Problem #3 from “Projects aplenty” says: “Find an explicit n (the smaller the better) for which you can prove that the value of BB(n) (the nth Busy Beaver number) is independent of ZF set theory.” Did your work with Adam Yedidia actually spring from that blog post?

8. Jack Galler Says:

The classical one about cellular automata sounds very interesting to me. Any progress on that?

9. fred Says:

Gerard #6

A while back I was looking at
https://www.cs.ubc.ca/~hoos/SATLIB/benchm.html

10. Scott Says:

Sniffnoy #1 and #2: See Table 1 in my paper with Ben-David, Kothari, Rao, and Tal for an up-to-date list of the best known relations and separations between query complexity measures for total Boolean functions.

For D vs. R (where R means bounded-error randomized query complexity), the best known gap is now quadratic while the best known relation remains cubic, so there’s indeed an open problem there. For D vs. R0 (where R0 means zero-error randomized), by contrast, we now know that the best possible gap is quadratic.

11. Scott Says:

Shalev #3: Thanks so much!! I especially love your third problem, which I somehow can’t remember ever having thought about. What’s the total function search problem that exhibits a superpolynomial query complexity separation between deterministic and randomized?

12. fred Says:

Gerard #6

“What I’d be interested in seeing is a list of small 3SAT instances […] that are difficult for all current solvers. “

Is that a thing?

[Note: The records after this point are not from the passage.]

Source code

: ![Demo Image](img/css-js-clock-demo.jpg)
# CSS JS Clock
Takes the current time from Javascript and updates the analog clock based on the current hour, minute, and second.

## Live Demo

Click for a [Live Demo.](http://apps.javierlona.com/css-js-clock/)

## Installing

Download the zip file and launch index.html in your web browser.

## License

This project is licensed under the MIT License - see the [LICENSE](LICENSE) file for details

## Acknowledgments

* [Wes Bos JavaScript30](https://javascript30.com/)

I would imagine that different solvers could perform very differently on the same instances, otherwise, we would be able to tell ahead of time what instances are harder than others, and I don’t think it’s possible. But maybe I’m totally wrong about this…

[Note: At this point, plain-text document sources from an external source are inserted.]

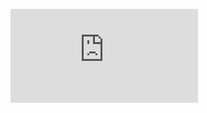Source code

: ![Downloads CV Here](https://github.com/zewuzheng17/zewuzheng17.github.io/blob/master/zzw_cv_cuhk.pdf)


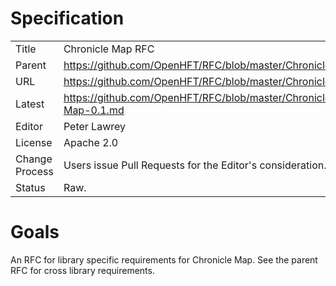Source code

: # Specification

|         |                                                                         |
|:------- | ----------------------------------------------------------------------- |
| Title   | Chronicle Map RFC                                                       |
| Parent  | https://github.com/OpenHFT/RFC/blob/master/Chronicle                    |
| URL     | https://github.com/OpenHFT/RFC/blob/master/Chronicle/Map                |
| Latest  | https://github.com/OpenHFT/RFC/blob/master/Chronicle/Map/Chronicle-Map-0.1.md |
| Editor  | Peter Lawrey                                                            |
| License | Apache 2.0                                                              |
| Change Process | Users issue Pull Requests for the Editor's consideration.        |
| Status  | Raw.                                                                    |

# Goals
An RFC for library specific requirements for Chronicle Map. See the parent RFC for cross library requirements.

Also, I don’t think anyone can be centralizing results on every possible solver out there.
It also all depends what we mean by “it’s easier for solver 1 than for solver 2”.

13. Scott Says:

fred #4: No, ordinarily a quantum query is a unitary transformation that doesn’t collapse the state at all. It looks like this:

Σx,w αx,w |x,w⟩ → Σx,w αx,w |x,w⊕f(x)⟩

where x is the input to be queried, f(x) is the answer to the query, w is a “workspace register” into which the answer gets reversibly written, and αx,w is the amplitude of the basis state |x,w⟩.

Yes, k-to-1 means that every output has k preimages. So to prove that a function f is 2-to-1 rather than 1-to-1, it suffices to find any collision pair (an x≠y such that f(x)=f(y)).

14. Scott Says:

Gerard #5: Just for you, I’ve done an archeological excavation of my inbox. While I don’t believe they ever published anything about it, back in 2014 then-MIT-students Charles Fu and Zipei Nie did a project about this problem. Let me quote from Charles’s conclusions, since I can’t improve on their clarity.

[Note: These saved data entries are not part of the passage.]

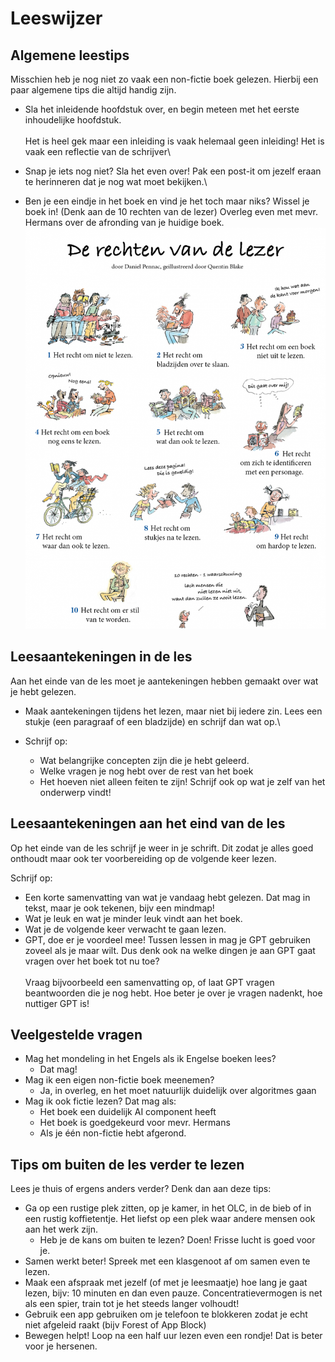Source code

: # Leeswijzer

## Algemene leestips

Misschien heb je nog niet zo vaak een non-fictie boek gelezen. Hierbij een paar algemene tips die altijd handig zijn.

* Sla het inleidende hoofdstuk over, en begin meteen met het eerste inhoudelijke hoofdstuk. \
  \
  Het is heel gek maar een inleiding is vaak helemaal geen inleiding! Het is vaak een reflectie van de schrijver\

* Snap je iets nog niet? Sla het even over! Pak een post-it om jezelf eraan te herinneren dat je nog wat moet bekijken.\

* Ben je een eindje in het boek en vind je het toch maar niks? Wissel je boek in! (Denk aan de 10 rechten van de lezer) Overleg even met mevr. Hermans over de afronding van je huidige boek.\
  ![](<../.gitbook/assets/image (18).png>)

## Leesaantekeningen in de les&#x20;

Aan het einde van de les moet je aantekeningen hebben gemaakt over wat je hebt gelezen.&#x20;

* Maak aantekeningen tijdens het lezen, maar niet bij iedere zin. Lees een stukje (een paragraaf of een bladzijde) en schrijf dan wat op.\

* Schrijf op:&#x20;
  * Wat belangrijke concepten zijn die je hebt geleerd.
  * Welke vragen je nog hebt over de rest van het boek
  * Het hoeven niet alleen feiten te zijn! Schrijf ook op wat je zelf van het onderwerp vindt!

## Leesaantekeningen aan het eind van de les&#x20;

Op het einde van de les schrijf je weer in je schrift. Dit zodat je alles goed onthoudt maar ook ter voorbereiding op de volgende keer lezen.

Schrijf op:

* Een korte samenvatting van wat je vandaag hebt gelezen. Dat mag in tekst, maar je ook tekenen, bijv een mindmap!&#x20;
* Wat je leuk en wat je minder leuk vindt aan het boek.
* Wat je de volgende keer verwacht te gaan lezen.
* GPT, doe er je voordeel mee! Tussen lessen in mag je GPT gebruiken zoveel als je maar wilt. Dus denk ook na welke dingen je aan GPT gaat vragen over het boek tot nu toe? \
  \
  Vraag bijvoorbeeld een samenvatting op, of laat GPT vragen beantwoorden die je nog hebt. Hoe beter je over je vragen nadenkt, hoe nuttiger GPT is!

## Veelgestelde vragen

* Mag het mondeling in het Engels als ik Engelse boeken lees?
  * Dat mag!
* Mag ik een eigen non-fictie boek meenemen?
  * Ja, in overleg, en het moet natuurlijk duidelijk over algoritmes gaan
* Mag ik ook fictie lezen? Dat mag als:
  * Het boek een duidelijk AI component heeft
  * Het boek is goedgekeurd voor mevr. Hermans
  * Als je één non-fictie hebt afgerond.

## Tips om buiten de les verder te lezen&#x20;

Lees je thuis of ergens anders verder? Denk dan aan deze tips:

* Ga op een rustige plek zitten, op je kamer, in het OLC, in de bieb of in een rustig koffietentje. Het liefst op een plek waar andere mensen ook aan het werk zijn.&#x20;
  * Heb je de kans om buiten te lezen? Doen! Frisse lucht is goed voor je.
* Samen werkt beter! Spreek met een klasgenoot af om samen even te lezen.
* Maak een afspraak met jezelf (of met je leesmaatje) hoe lang je gaat lezen, bijv: 10 minuten en dan even pauze. Concentratievermogen is net als een spier, train tot je het steeds langer volhoudt!
* Gebruik een app gebruiken om je telefoon te blokkeren zodat je echt niet afgeleid raakt (bijv Forest of App Block)
* Bewegen helpt! Loop na een half uur lezen even een rondje! Dat is beter voor je hersenen.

1) we showed that the minimal algebraic formula size for 3 x 3 determinant (and permanent) is indeed 14, as expected; this is including division.

2) we showed that the minimal division-free algebraic formula size for 4 x 4 determinant (and permanent) is at least 35. Moreover, we suspect that the exact bound is 47 for both determinant and permanent, that is, 4 x 4 is unlikely to be the separator between determinant and permanent.

3) we also improved Kalorkoti’s Omega(n^3) bound’s constant; in particular, we improved his bound from 1/46 (n^3 – n^2) to n^3/4 – n^2/2 + n/2 – 1.

Note that all this is for formulas rather than circuits (i.e., the fanout of each gate is restricted to 1).

I’m not aware of any further progress—in particular, any concrete separation between permanent and determinant (which, per the above, would presumably require looking either at circuits for 4×4, or at formulas for 5×5 or above). Anyone who knows of such progress should let me know! My impression, though, is that what work there’s been on this problem has generally concentrated on e.g. the smallest m such that an nxn permanent can be embedded into an mxm determinant, which is asymptotically related to the formula complexity of the nxn permanent (and is “cleaner” in many ways) but is not exactly the same.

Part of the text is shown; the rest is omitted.